A Cost Misperformance in Infrastructure Projects:Project Controls and PMO Perspective on Capacity, Governance, and Feasibility
Despite significant advances in estimating techniques, risk modeling, and performance measurement, infrastructure projects continue to exhibit persistent cost overruns. From a Project Management Office (PMO) and Project Controls standpoint, this persistence suggests that the root cause of cost misperformance lies not in technical inadequacy, but in how projects are governed, approved, and controlled under institutional constraints.
Recent academic work has correctly reframed cost overruns as systemic rather than individual phenomena, emphasizing the role of institutional pressures in shaping estimating behavior. However, an additional explanatory gap remains: the limited treatment of delivery capacity as a governing control variable within mainstream project controls practice.

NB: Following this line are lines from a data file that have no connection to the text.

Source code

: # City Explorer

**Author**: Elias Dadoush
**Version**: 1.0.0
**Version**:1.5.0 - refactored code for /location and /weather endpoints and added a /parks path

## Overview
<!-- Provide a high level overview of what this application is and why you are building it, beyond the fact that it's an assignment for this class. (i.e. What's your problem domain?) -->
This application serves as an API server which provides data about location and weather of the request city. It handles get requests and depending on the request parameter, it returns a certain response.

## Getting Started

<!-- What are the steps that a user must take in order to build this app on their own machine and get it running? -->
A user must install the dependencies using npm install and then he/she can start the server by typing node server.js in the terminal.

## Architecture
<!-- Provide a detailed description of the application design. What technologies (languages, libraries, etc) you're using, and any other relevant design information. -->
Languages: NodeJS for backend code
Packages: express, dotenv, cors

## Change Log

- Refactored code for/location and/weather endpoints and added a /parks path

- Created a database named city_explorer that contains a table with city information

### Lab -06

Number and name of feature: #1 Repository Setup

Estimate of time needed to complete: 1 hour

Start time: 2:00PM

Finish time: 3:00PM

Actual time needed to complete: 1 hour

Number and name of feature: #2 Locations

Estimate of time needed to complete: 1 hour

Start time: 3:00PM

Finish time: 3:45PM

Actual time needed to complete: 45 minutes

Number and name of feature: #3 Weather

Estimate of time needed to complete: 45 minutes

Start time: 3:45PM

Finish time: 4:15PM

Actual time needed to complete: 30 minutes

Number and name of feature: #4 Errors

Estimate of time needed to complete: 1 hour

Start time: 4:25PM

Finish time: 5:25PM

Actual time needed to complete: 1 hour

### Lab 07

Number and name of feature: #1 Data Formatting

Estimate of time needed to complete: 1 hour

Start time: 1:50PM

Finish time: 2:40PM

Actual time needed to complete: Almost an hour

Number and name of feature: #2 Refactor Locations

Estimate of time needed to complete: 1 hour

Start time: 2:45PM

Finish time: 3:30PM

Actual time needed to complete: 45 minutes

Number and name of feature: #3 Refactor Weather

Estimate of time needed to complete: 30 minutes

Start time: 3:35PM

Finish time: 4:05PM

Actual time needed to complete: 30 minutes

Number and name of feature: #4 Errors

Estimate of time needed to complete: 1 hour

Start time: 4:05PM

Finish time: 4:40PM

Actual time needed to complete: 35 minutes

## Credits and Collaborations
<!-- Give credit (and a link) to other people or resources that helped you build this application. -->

This article argues that many projects are approved as cost-feasible while remaining fundamentally capacity-infeasible, and that this misalignment sits squarely within the PMO and controls governance domain.
Cost Control Without Capacity Control
Traditional project controls frameworks emphasize:
Cost baselines and contingency Schedule logic and critical path Earned Value metrics (CPI, SPI, SV, CV) Risk registers and quantitative risk analysis
These instruments are effective at measuring performance against an approved plan. They are far less effective at validating whether the plan itself was executable within real-world constraints.
In practice, many baseline assumptions remain implicit rather than controlled:
Labor availability is assumed elastic Physical space is assumed unconstrained Logistics, access, and shared services are assumed scalable Temporal congestion (simultaneous work, peak access demand) is rarely modeled
From a controls perspective, this represents a material blind spot: cost variance often emerges not from scope change or inefficiency, but from unmanaged constraint saturation.
Capacity as a First-Class Control Variable
Empirical delivery experience consistently demonstrates that cost growth is strongly correlated with:
Labor crowding and crew interference Spatial congestion and workface competition Logistics bottlenecks (access, laydown, transport, inspections) Shared service overload (parking, security, temporary power, outages) Resequencing driven by constraint conflicts rather than technical logic
These are not execution anomalies — they are predictable outcomes when demand exceeds finite supply.
Yet within many PMOs, these constraints are managed operationally rather than governed structurally. They are treated as site issues rather than baseline risks, resulting in reactive mitigation instead of proactive feasibility assurance.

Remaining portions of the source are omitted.